Sebelum membaca tulisan ini, izinkan saya untuk mengusulkan sebuah lagu yang didengarkan sebagai pengiring membaca tulisan ini. Sebab tulisan ini ditulis dengan mendengarkan lagu tersebut. Sesuatu di Jogja oleh Ahitia Sofyan. Bisa didengarkan secara online di Spotify, dan SoundCloud. Barangkali tulisan kali ini agak sedikit panjang.
*
Jogja, entah mengapa selalu memiliki kemampuan untuk mengubah. Tempatnya, pun orang-orangnya. Bagi saya, keduanya memiliki peran penting di hidup saya. Jogjakarta, dan orang Jogjakarta. Jogja pernah membantu saya membersihkan residu perasaan kepada seseorang. Dikuras habis oleh orang yang bersangkutan.
Orang Bantul satu itu pernah membuat saya jatuh cinta selama setahun, lantas patah hati selama tiga tahun. Sampai saya menulis ini pun, jika teringat apa saja yang telah kami lewati, saya masih tidak menyangka bisa jatuh cinta sejauh itu kepadanya.
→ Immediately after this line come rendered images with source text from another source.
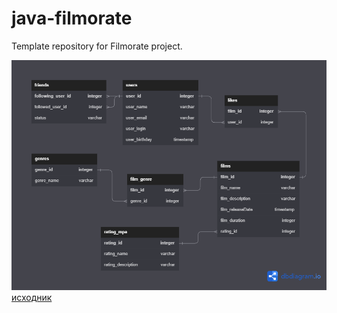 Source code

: # java-filmorate
Template repository for Filmorate project.

![Java-filmorate project data base](src/main/resources/schema_filmorate.png)
[исходник](https://drive.google.com/file/d/1eAx7BO-nadFQEke9ZTRBsApiojIM8j0n/view?usp=sharing) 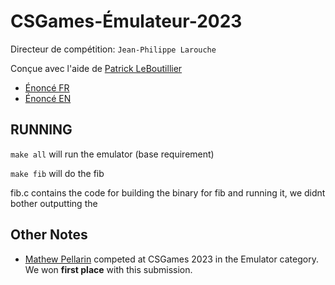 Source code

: # CSGames-Émulateur-2023

Directeur de compétition: `Jean-Philippe Larouche`

Conçue avec l'aide de [Patrick LeBoutillier](https://github.com/patrickleboutillier)

- [Énoncé FR](enonce_fr.md)
- [Énoncé EN](enonce_en.md)

## RUNNING

`make all` will run the emulator (base requirement)

`make fib` will do the fib

fib.c contains the code for building the binary for fib and running it, we didnt bother outputting the

## Other Notes

- [Mathew Pellarin](https://github.com/matp101) competed at CSGames 2023 in the Emulator category. We won **first place** with this submission.
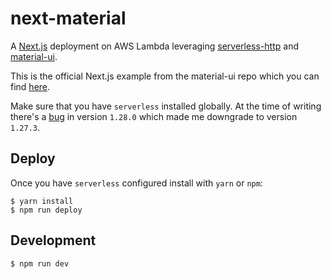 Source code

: next-material
=============

A [Next.js](https://github.com/zeit/next.js/) deployment on AWS Lambda leveraging [serverless-http][] and [material-ui][].

This is the official Next.js example from the material-ui repo which you can find [here][].

Make sure that you have `serverless` installed globally. At the time of writing there's a [bug][] in version `1.28.0` which made me downgrade to version `1.27.3`.

Deploy
------

Once you have `serverless` configured install with `yarn` or `npm`:

    $ yarn install
    $ npm run deploy

Development
-----------

    $ npm run dev


[serverless-http]: https://github.com/dougmoscrop/serverless-http/
[material-ui]: https://github.com/mui-org/material-ui/
[here]: https://github.com/mui-org/material-ui/tree/master/examples/nextjs
[bug]: https://github.com/serverless/serverless/issues/5094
Anggap saja ini surat cinta. Sebab saya akan bercerita tentang Jogja dan seseorang. Sepertinya akan menumpahkan sebagian besar dari pengalaman saya tentang dua hal tersebut.
Enam tahun yang lalu saya bertemu dengan seseorang. Orang Jogja, orang Bantul. Ketika itu saya termasuk penganut kepercayaan falling in love with people we can’t have love at the first sight dan witing tresno jalaran saka kulina. Jadi, saya akan jatuh cinta kepada seseorang jika memenuhi dua kepercayaan tersebut.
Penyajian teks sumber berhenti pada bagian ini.